Schilling hoped it was true. "What did you do with the ten dollars?" he asked.

"Gave it to Paul Nitz."

"Then you're broke?"

She smiled. "Yes, broke."

"So I suppose you're going to borrow another ten dollars tomorrow."

"Can I?"

"We'll see."

Her eyebrows went up. "We will, will we?"

The store was empty. Outside, the late afternoon sun sent up a glare from the sidewalk. Schilling walked over to the window and stood with his hands in his pockets. Finally, to quiet his various emotions, he lit a cigar.

"Put that stinky thing out," Mary Anne ordered. "How do you suppose that smells to customers?"

He turned around. "If I invited you to dinner, what would you say?"

"It depends where." She seemed, instantly, to fold up in wariness; he was aware of her change in mood.

"What's a good place?" he asked.

She reflected. "La Poblana, up along the highway."

"All right, we'll go there."

"I'll have to change to go there. I'll have to get my heels and suit again."

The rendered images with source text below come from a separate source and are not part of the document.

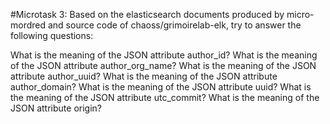 #Microtask 3:
Based on the elasticsearch documents produced by micro-mordred and source code of chaoss/grimoirelab-elk, try to answer the following questions:


What is the meaning of the JSON attribute author_id?
What is the meaning of the JSON attribute author_org_name?
What is the meaning of the JSON attribute author_uuid?
What is the meaning of the JSON attribute author_domain?
What is the meaning of the JSON attribute uuid?
What is the meaning of the JSON attribute utc_commit?
What is the meaning of the JSON attribute origin?
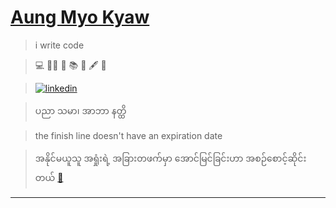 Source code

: # [Aung Myo Kyaw](https://www.aungmyokyaw.com)

> i write code

> 💻 🧘‍♂️ 📝 📚 📖 🖋️ 🌼

> [![linkedin](https://img.shields.io/badge/LinkedIn-0077B5?style=for-the-badge&logo=linkedin&logoColor=white)](https://www.linkedin.com/in/aungmyokyaw/)

> ပညာ သမာ၊ အာဘာ နတ္ထိ

> the finish line doesn't have an expiration date

> အနိုင်မယူသူ အရှုံးရဲ့ အခြားတဖက်မှာ အောင်မြင်ခြင်းဟာ အစဉ်စောင့်ဆိုင်းတယ် [🎵](https://www.youtube.com/embed/HUWvUDWrSCc?autoplay=true&modestbranding=1&showinfo=0)

---
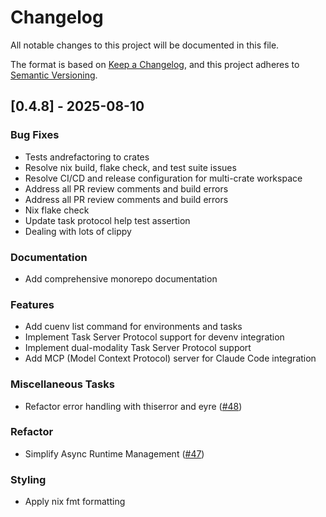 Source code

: # Changelog

All notable changes to this project will be documented in this file.

The format is based on [Keep a Changelog](https://keepachangelog.com/),
and this project adheres to [Semantic Versioning](https://semver.org/).

## [0.4.8] - 2025-08-10

### Bug Fixes

- Tests andrefactoring to crates
- Resolve nix build, flake check, and test suite issues
- Resolve CI/CD and release configuration for multi-crate workspace
- Address all PR review comments and build errors
- Address all PR review comments and build errors
- Nix flake check
- Update task protocol help test assertion
- Dealing with lots of clippy

### Documentation

- Add comprehensive monorepo documentation

### Features

- Add cuenv list command for environments and tasks
- Implement Task Server Protocol support for devenv integration
- Implement dual-modality Task Server Protocol support
- Add MCP (Model Context Protocol) server for Claude Code integration

### Miscellaneous Tasks

- Refactor error handling with thiserror and eyre ([#48](https://github.com/rawkode/cuenv/issues/48))

### Refactor

- Simplify Async Runtime Management ([#47](https://github.com/rawkode/cuenv/issues/47))

### Styling

- Apply nix fmt formatting

<!-- generated by git-cliff -->

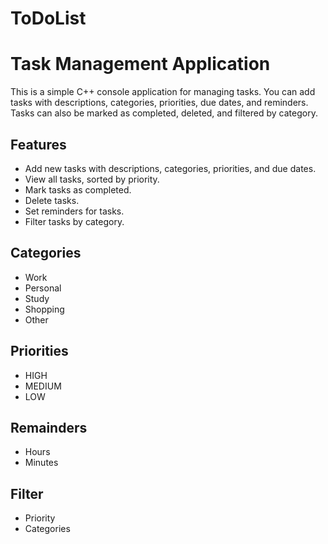 # ToDoList
# Task Management Application

This is a simple C++ console application for managing tasks. You can add tasks with descriptions, categories, priorities, due dates, and reminders. Tasks can also be marked as completed, deleted, and filtered by category.

## Features

- Add new tasks with descriptions, categories, priorities, and due dates.
- View all tasks, sorted by priority.
- Mark tasks as completed.
- Delete tasks.
- Set reminders for tasks.
- Filter tasks by category.

## Categories

- Work
- Personal
- Study
- Shopping
- Other

## Priorities

- HIGH
- MEDIUM
- LOW
 
## Remainders

 - Hours
 - Minutes

## Filter

  - Priority
  - Categories

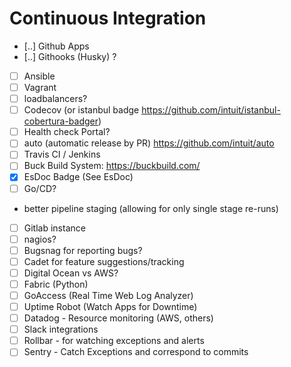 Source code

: # Continuous Integration

 - [..] Github Apps
 - [..] Githooks (Husky) ?
 - [ ] Ansible
 - [ ] Vagrant
 - [ ] loadbalancers?
 - [ ] Codecov (or istanbul badge https://github.com/intuit/istanbul-cobertura-badger)  
 - [ ] Health check Portal?
 - [ ] auto (automatic release by PR) https://github.com/intuit/auto 
 - [ ] Travis CI / Jenkins  
 - [ ] Buck Build System: https://buckbuild.com/
 - [x] EsDoc Badge (See EsDoc)   
 - [ ] Go/CD?
  - better pipeline staging (allowing for only single stage re-runs)
 - [ ] Gitlab instance  
 - [ ] nagios?
 - [ ] Bugsnag for reporting bugs?
 - [ ] Cadet for feature suggestions/tracking
 - [ ] Digital Ocean vs AWS?
 - [ ] Fabric (Python)
 - [ ] GoAccess (Real Time Web Log Analyzer)
 - [ ] Uptime Robot (Watch Apps for Downtime) 
 - [ ] Datadog - Resource monitoring (AWS, others)
 - [ ] Slack integrations
 - [ ] Rollbar - for watching exceptions and alerts
 - [ ] Sentry - Catch Exceptions and correspond to commits
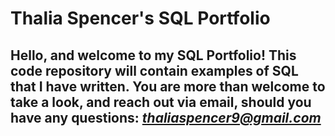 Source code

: # Thalia Spencer's SQL Portfolio 

## Hello, and welcome to my SQL Portfolio! This code repository will contain examples of SQL that I have written. You are more than welcome to take a look, and reach out via email, should you have any questions: *thaliaspencer9@gmail.com*

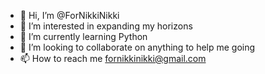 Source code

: - 👋 Hi, I’m @ForNikkiNikki
- 👀 I’m interested in expanding my horizons
- 🌱 I’m currently learning Python
- 💞️ I’m looking to collaborate on anything to help me going
- 📫 How to reach me fornikkinikki@gmail.com

<!---
ForNikkiNikki/ForNikkiNikki is a ✨ special ✨ repository because its `README.md` (this file) appears on your GitHub profile.
You can click the Preview link to take a look at your changes.
--->
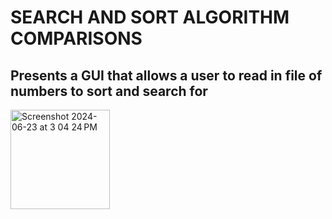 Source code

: # SEARCH AND SORT ALGORITHM COMPARISONS
## Presents a GUI that allows a user to read in file of numbers to sort and search for
<img width="159" alt="Screenshot 2024-06-23 at 3 04 24 PM" src="https://github.com/KaveyZheng/Projects/assets/109322859/f479c9a3-f8f7-49ce-a395-da4cc3a34e6e">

He demolished her anxieties with the hand of quiet reasonability. "When we close the store, I'll drive you over to your apartment and you can change."

With relief he heard her say: "Fine." Pleased and gratified, he put out his cigar and, going into the back office, began preparing the Columbia order sheet.

It was a routine job he did not usually enjoy, but he enjoyed it this time; he enjoyed it very much.



14



That night he took her to dinner. And four nights later, on Saturday, he took her with him to a wholesaler's party in San Francisco.

As the two of them drove up the peninsula, Mary Anne asked: "Does this car belong to you?"

"I bought this Dodge back in '48. A package deal; it came along with Max." He added: "I gave up heavy driving." His eyes had become bad and he had, one night, hit a parked milk truck. He didn't tell the girl that.

"It's a nice car. It's so big and quiet ..." She watched the dark fields passing on either side of the highway. "What will this party be like?"

"You're not scared, are you?"

"No," she said, sitting very upright beside him, her hands around her purse. She had put on what looked to him like a pair of black silk pajamas; the trousers were tied around her bare ankles and the shirt flared out into a great pointed collar. On her feet were little flat slippers, and her hair was tied back in a foreshortened ponytail.

As she had skipped out of her apartment house and into the car he had observed: "Your hair is too short for a ponytail."

Breathlessly, she had settled beside him and slammed the car door. "Is this too arty? Am I dressed wrong?"

"You look wonderful," he had said in all honesty as he started up the car.

But she was, in spite of what she said, a little frightened. In the gloom of the car her eyes were large and serious, and she had almost nothing to say. Once, she got her cigarettes from her purse and bent toward the dashboard lighter.

"This may be fun," he said, to cheer her up.

"That's what you told me."

"Leland Partridge is a fanatic, what we call an 'audiophile.' There'll be speakers as large as houses, diamond cartridges, hi-fi recordings of freight trains and glockenspiels."

"Will there be very many people there?" she asked again, for the third time.